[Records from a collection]
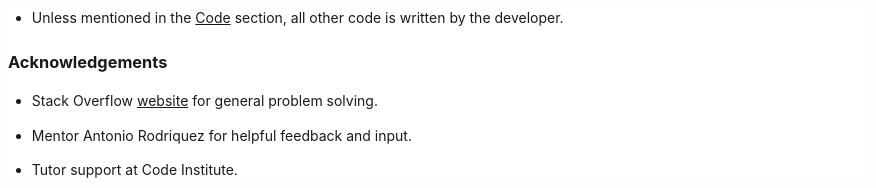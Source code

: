 -   Unless mentioned in the [Code](#code) section, all other code is written by the developer.

### Acknowledgements

-   Stack Overflow [website](https://stackoverflow.com/) for general problem solving.

-   Mentor Antonio Rodriquez for helpful feedback and input.

-   Tutor support at Code Institute.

> **Aim of the task**
An exact reprint of the records above is required, with all pictures left out.

> **Problem solution**
Source code

: -   Unless mentioned in the [Code](#code) section, all other code is written by the developer.

### Acknowledgements

-   Stack Overflow [website](https://stackoverflow.com/) for general problem solving.

-   Mentor Antonio Rodriquez for helpful feedback and input.

-   Tutor support at Code Institute.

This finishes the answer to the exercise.